A cearense Maria da Penha Maia Fernandes, 74 anos, virou símbolo nacional do combate à violência contra mulher após lutar ao longo de 19 anos pela condenação do seu agressor e ter seu nome batizando a lei para proteger as vítimas. Em 1983, o marido tentou matá-la duas vezes. Primeiro, levou um tiro nas costas enquanto dormia. O crime a deixou paraplégica. Depois, tentou eletrocutá-la — ele foi condenado e preso 19 anos e seis meses após a agressão, ficou em prisão fechada por dois anos e atualmente está solto.
Desde 2009, ela está à frente do Instituto Maria da Penha, com sede em Fortaleza. Nesta semana, Maria da Penha estará em Porto Alegre para participar de três eventos que discutirão desafios e perspectivas de proteção à mulher. O primeiro ocorre nesta terça-feira (15), na Faculdade de Educação da UFRGS. Na quarta-feira (16), fará parte de painel promovido pela ONG Themis, Gênero, Justiça e Direitos Humanos ao lado do Comitê Latino-Americano e do Caribe para a Defesa dos Direitos da Mulher no Brasil (Cladem). Ainda na quarta, estará no Seminário Estadual das Patrulhas Maria da Penha, da Brigada Militar.
Em entrevista a GaúchaZH, ela avaliou as mudanças provocadas após 13 anos de validação da lei e elencou barreiras que precisam ser enfrentadas tanto no fortalecimento de políticas públicas quanto na necessidade de mais celeridade para proteger a vida das vítimas.
A lei que leva seu nome completou 13 anos. Quais mudanças a senhora observa após a legislação?
A cultura machista sempre esteve presente na sociedade, mas agora a gente observa que se tem maior entendimento sobre isso. O nosso trabalho, a criação da lei e seus efeitos têm refletido em um entendimento que a violência é uma questão cultural. Percebia uma resistência muito grande do poder público para criar essa lei e, depois, demorou oito anos para que todas as capitais brasileiras implementassem políticas públicas para atender aos seus requisitos.
Na época em que escreveu o livro Sobrevivi... posso contar (1994), após o primeiro julgamento do seu agressor, quando ele saiu em liberdade da audiência, a senhora afirmou que se sentia órfã do Estado, já que a Justiça não havia o condenado naquele momento. Hoje as mulheres seguem órfãs de justiça?
Ainda seguem. O que a gente tem percebido é que há uma demora muito grande na finalização do processo. É uma morosidade. Os processos precisam ser mais ágeis para que as providências sejam tomadas mais rapidamente. Isso é para garantir a vida da mulher. No momento em que são agredidas, as vítimas estão muito fragilizadas, precisam da agilidade do poder público e da Justiça.

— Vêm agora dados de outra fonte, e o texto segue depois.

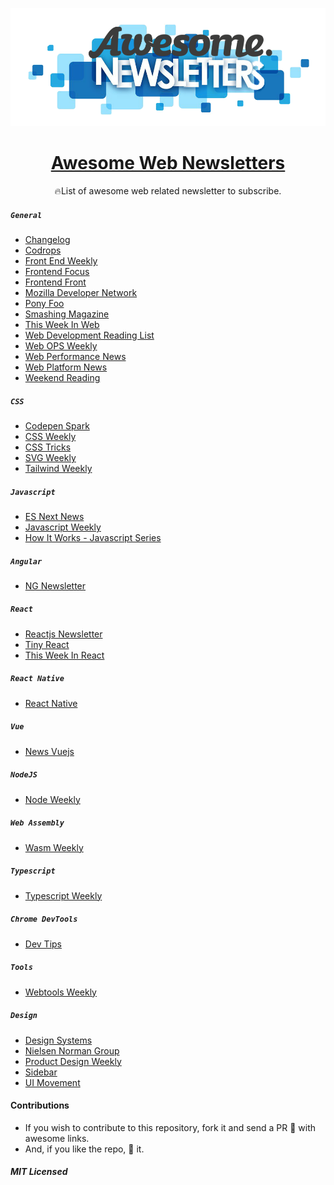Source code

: <p align="middle"><img src="./logo.png" alt="Awesome newsletters"/><p>
<h1 align="middle"><a href="https://git.io/awesome-web-newsletters"> Awesome Web Newsletters</a></h1>

<p align="middle"> 🔥List of awesome web related newsletter to subscribe. </p>

##### `General`

- [Changelog](https://changelog.com/)
- [Codrops](https://tympanus.net/codrops/)
- [Front End Weekly](https://frontendweekly.co/)
- [Frontend Focus](https://frontendfoc.us/)
- [Frontend Front](https://frontendfront.com/)
- [Mozilla Developer Network](https://www.mozilla.org/en-US/newsletter/)
- [Pony Foo](https://ponyfoo.com/weekly)
- [Smashing Magazine](https://www.smashingmagazine.com/the-smashing-newsletter)
- [This Week In Web](https://www.this-week-in-web.com)
- [Web Development Reading List](https://wdrl.info/)
- [Web OPS Weekly](https://webopsweekly.com/)
- [Web Performance News](https://perf.email/)
- [Web Platform News](https://webplatform.news)
- [Weekend Reading](https://labnotes.org/)

##### `CSS`

- [Codepen Spark](https://codepen.io/spark/)
- [CSS Weekly](https://css-weekly.com/)
- [CSS Tricks](https://css-tricks.com/)
- [SVG Weekly](https://tinyletter.com/svgweekly)
- [Tailwind Weekly](https://tailwindweekly.com/)

##### `Javascript`

- [ES Next News](http://esnextnews.com/)
- [Javascript Weekly](https://javascriptweekly.com)
- [How It Works - Javascript Series](https://how-it-works.dev)

##### `Angular`

- [NG Newsletter](https://www.ng-newsletter.com/)

##### `React`

- [Reactjs Newsletter](http://reactjsnewsletter.com/)
- [Tiny React](http://tinyreact.email)
- [This Week In React](http://this-week-in-react.org)

##### `React Native`

- [React Native](http://reactnative.cc/)

##### `Vue`

- [News Vuejs ](https://news.vuejs.org/)

##### `NodeJS`

- [Node Weekly](https://nodeweekly.com/)

##### `Web Assembly`

- [Wasm Weekly](https://wasmweekly.news/)

##### `Typescript`

- [Typescript Weekly](https://www.typescript-weekly.com/)

##### `Chrome DevTools`

- [Dev Tips](https://umaar.com/dev-tips/)

##### `Tools`

- [Webtools Weekly](https://webtoolsweekly.com/)

##### `Design`

- [Design Systems](https://designsystems.email/)
- [Nielsen Norman Group](https://www.nngroup.com/articles/subscribe/)
- [Product Design Weekly](http://designweekly.atomic.io/)
- [Sidebar](https://sidebar.io/)
- [UI Movement](https://newsletter.uimovement.com/ui-movement/)

#### Contributions

- If you wish to contribute to this repository, fork it and send a PR 😬 with awesome links.
- And, if you like the repo, 🌟 it.

##### MIT Licensed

Existe um ciclo da violência que cerca a mulher. Quais os sinais que ela deve perceber?
Como muitas não têm acesso à informação segura, exatamente pela falta de políticas públicas, podem sofrer violência psicológica e nem se dar conta. Muitas só entendem que violência é a física, aquela que deixa marcas no corpo. É o acesso à informação que faz as vítimas identificarem a agressão.
A vítima precisa de celeridade e muitas vezes não encontra condição de sair da situação de violência.
MARIA DA PENHA
Na sua avaliação, qual o ponto mais sensível das políticas de defesa da mulher?
Às vezes, o centro de referência não funciona como deveria, a delegacia da mulher não abre finais de semana. O juiz entrega a medida protetiva com falta de rapidez. Ou é a casa de abrigo que não está aparelhada. A gente tem visto esse tipo de falha. A vítima precisa de celeridade e muitas vezes não encontra condição de sair da situação de violência.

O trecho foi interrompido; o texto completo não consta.